** Recorded information follows **

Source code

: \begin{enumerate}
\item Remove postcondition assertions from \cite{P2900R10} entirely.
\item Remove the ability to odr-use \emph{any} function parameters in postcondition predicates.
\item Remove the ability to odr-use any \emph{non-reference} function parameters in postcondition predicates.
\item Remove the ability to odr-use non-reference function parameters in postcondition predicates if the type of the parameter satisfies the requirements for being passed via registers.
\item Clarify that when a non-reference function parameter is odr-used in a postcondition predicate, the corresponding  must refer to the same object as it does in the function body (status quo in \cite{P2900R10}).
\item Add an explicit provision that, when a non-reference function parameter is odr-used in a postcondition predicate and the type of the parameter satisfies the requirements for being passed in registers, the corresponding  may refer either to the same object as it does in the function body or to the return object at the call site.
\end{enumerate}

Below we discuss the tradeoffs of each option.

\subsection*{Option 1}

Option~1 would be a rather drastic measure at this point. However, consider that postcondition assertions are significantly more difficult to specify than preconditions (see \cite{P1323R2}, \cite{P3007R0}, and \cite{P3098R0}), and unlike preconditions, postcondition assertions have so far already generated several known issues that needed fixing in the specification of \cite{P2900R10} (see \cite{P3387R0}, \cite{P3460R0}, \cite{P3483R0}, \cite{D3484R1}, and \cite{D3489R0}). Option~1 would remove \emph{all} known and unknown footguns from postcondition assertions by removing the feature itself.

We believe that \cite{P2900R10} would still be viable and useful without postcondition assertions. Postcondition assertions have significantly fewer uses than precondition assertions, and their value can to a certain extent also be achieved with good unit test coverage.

** End of Recorded information **
** Recorded information follows **

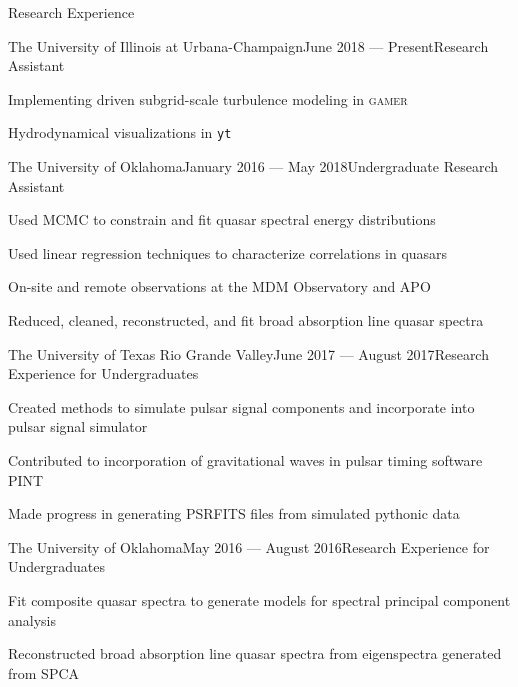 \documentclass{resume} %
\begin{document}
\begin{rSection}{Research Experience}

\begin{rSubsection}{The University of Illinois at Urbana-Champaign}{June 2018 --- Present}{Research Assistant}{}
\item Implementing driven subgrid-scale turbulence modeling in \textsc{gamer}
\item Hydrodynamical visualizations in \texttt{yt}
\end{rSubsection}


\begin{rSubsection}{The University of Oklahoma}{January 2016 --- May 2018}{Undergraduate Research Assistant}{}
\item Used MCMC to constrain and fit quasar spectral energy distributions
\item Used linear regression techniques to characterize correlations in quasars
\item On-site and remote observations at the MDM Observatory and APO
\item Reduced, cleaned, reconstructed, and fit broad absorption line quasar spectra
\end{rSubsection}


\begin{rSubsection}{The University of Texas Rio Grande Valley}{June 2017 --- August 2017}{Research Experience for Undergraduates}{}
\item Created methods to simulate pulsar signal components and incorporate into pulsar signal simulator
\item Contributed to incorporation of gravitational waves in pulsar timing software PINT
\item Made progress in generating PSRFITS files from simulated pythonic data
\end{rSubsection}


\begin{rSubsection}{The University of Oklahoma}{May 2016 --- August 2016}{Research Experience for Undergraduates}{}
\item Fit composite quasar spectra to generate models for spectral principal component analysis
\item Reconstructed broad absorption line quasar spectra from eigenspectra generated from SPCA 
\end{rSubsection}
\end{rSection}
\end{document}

** End of Recorded information **

» **Work task**: Return word for word the lines above from the line with "Implementing driven subgrid-scale" to the line with "pulsar signal simulator", including both and leaving out all others.

» **Finished exercise**:
\item Implementing driven subgrid-scale turbulence modeling in \textsc{gamer}
\item Hydrodynamical visualizations in \texttt{yt}
\end{rSubsection}


\begin{rSubsection}{The University of Oklahoma}{January 2016 --- May 2018}{Undergraduate Research Assistant}{}
\item Used MCMC to constrain and fit quasar spectral energy distributions
\item Used linear regression techniques to characterize correlations in quasars
\item On-site and remote observations at the MDM Observatory and APO
\item Reduced, cleaned, reconstructed, and fit broad absorption line quasar spectra
\end{rSubsection}


\begin{rSubsection}{The University of Texas Rio Grande Valley}{June 2017 --- August 2017}{Research Experience for Undergraduates}{}
\item Created methods to simulate pulsar signal components and incorporate into pulsar signal simulator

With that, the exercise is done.